WHAT THE TASK ASKS:
Whenever a line of the data below holds the string "être", copy that line.

STORED DATA:
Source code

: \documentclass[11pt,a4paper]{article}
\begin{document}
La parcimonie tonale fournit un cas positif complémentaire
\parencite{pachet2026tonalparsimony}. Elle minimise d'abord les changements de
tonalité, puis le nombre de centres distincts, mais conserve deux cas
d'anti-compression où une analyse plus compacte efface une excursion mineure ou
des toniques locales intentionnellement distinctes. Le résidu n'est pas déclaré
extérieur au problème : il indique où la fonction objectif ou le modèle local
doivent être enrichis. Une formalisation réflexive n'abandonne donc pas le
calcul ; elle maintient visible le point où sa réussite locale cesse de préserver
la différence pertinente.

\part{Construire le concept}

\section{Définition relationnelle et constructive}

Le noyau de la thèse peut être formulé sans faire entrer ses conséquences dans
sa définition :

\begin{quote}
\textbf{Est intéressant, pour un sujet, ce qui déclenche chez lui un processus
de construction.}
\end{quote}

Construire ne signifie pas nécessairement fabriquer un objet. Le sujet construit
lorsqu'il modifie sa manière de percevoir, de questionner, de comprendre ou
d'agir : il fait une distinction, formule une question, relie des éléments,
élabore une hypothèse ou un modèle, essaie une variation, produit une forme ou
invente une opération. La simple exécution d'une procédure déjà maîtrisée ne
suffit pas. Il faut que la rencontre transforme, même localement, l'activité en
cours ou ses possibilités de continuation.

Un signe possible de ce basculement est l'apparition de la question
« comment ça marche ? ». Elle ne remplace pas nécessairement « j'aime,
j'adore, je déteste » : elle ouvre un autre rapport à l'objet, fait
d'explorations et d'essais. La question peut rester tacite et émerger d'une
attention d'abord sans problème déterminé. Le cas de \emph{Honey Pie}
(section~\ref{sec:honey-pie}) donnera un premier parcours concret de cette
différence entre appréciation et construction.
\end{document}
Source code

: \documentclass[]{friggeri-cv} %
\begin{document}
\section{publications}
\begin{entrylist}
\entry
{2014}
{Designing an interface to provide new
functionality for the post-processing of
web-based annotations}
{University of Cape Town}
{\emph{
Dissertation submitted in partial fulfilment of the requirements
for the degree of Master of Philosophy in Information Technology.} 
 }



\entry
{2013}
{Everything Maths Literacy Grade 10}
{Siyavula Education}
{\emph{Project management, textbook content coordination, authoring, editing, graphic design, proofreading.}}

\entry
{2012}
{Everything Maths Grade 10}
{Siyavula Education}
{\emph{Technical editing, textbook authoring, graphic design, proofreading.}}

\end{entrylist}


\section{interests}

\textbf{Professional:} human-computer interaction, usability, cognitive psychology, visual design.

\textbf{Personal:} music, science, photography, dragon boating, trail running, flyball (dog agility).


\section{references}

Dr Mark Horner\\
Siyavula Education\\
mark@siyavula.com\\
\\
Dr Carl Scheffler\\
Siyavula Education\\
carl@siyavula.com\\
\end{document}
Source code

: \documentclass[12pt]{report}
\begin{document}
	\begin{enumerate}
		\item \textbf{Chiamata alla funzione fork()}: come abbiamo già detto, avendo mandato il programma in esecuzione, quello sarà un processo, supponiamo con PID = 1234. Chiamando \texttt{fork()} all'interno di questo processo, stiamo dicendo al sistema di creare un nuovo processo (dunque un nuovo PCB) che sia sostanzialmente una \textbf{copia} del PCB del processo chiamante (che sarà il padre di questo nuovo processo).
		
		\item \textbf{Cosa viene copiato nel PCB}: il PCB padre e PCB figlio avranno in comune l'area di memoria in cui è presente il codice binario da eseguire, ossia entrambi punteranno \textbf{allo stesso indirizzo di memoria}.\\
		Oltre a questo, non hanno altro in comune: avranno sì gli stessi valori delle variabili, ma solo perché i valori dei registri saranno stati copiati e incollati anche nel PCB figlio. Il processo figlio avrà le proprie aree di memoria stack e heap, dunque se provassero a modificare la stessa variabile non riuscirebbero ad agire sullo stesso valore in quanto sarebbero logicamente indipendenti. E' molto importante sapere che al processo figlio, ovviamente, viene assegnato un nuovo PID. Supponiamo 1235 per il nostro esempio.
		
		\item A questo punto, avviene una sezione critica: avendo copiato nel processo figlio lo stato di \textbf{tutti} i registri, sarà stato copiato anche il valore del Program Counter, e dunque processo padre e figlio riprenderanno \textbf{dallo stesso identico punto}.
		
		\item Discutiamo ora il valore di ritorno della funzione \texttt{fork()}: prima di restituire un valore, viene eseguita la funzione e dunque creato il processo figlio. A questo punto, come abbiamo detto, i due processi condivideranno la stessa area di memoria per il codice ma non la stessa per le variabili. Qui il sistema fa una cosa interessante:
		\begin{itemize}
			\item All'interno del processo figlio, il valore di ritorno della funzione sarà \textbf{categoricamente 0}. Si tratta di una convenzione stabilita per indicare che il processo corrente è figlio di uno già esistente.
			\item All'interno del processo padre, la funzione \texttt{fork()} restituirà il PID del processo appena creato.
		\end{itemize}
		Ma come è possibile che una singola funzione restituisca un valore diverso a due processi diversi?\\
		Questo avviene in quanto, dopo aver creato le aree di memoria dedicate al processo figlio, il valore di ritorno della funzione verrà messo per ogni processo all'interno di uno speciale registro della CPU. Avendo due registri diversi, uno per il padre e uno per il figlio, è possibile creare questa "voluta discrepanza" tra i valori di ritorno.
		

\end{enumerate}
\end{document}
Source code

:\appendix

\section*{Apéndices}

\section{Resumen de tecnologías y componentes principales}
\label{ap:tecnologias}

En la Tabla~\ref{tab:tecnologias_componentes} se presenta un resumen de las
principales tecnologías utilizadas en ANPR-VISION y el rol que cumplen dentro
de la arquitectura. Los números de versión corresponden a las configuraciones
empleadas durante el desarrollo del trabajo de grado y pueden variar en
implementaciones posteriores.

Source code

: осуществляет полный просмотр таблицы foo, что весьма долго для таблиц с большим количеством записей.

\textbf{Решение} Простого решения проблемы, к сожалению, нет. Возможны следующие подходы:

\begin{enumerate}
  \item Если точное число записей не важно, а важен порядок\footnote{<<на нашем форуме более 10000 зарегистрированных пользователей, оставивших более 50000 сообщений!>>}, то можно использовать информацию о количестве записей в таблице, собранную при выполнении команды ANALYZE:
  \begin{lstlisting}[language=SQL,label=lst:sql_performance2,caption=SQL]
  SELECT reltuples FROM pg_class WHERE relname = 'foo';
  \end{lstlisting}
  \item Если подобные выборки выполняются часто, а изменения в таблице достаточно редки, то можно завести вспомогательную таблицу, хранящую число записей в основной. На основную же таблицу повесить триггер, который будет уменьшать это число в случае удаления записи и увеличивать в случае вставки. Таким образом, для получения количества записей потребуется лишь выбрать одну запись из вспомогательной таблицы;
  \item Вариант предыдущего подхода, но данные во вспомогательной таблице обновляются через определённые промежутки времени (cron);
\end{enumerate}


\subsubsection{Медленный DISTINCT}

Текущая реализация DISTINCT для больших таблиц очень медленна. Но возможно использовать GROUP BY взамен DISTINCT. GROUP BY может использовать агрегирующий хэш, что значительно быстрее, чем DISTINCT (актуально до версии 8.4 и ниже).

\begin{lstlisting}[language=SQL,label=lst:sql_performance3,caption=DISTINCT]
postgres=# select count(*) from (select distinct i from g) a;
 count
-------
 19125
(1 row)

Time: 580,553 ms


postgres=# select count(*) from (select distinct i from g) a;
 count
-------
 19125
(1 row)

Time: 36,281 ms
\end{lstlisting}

PROBLEM SOLUTION:
doivent être enrichis. Une formalisation réflexive n'abandonne donc pas le
Le noyau de la thèse peut être formulé sans faire entrer ses conséquences dans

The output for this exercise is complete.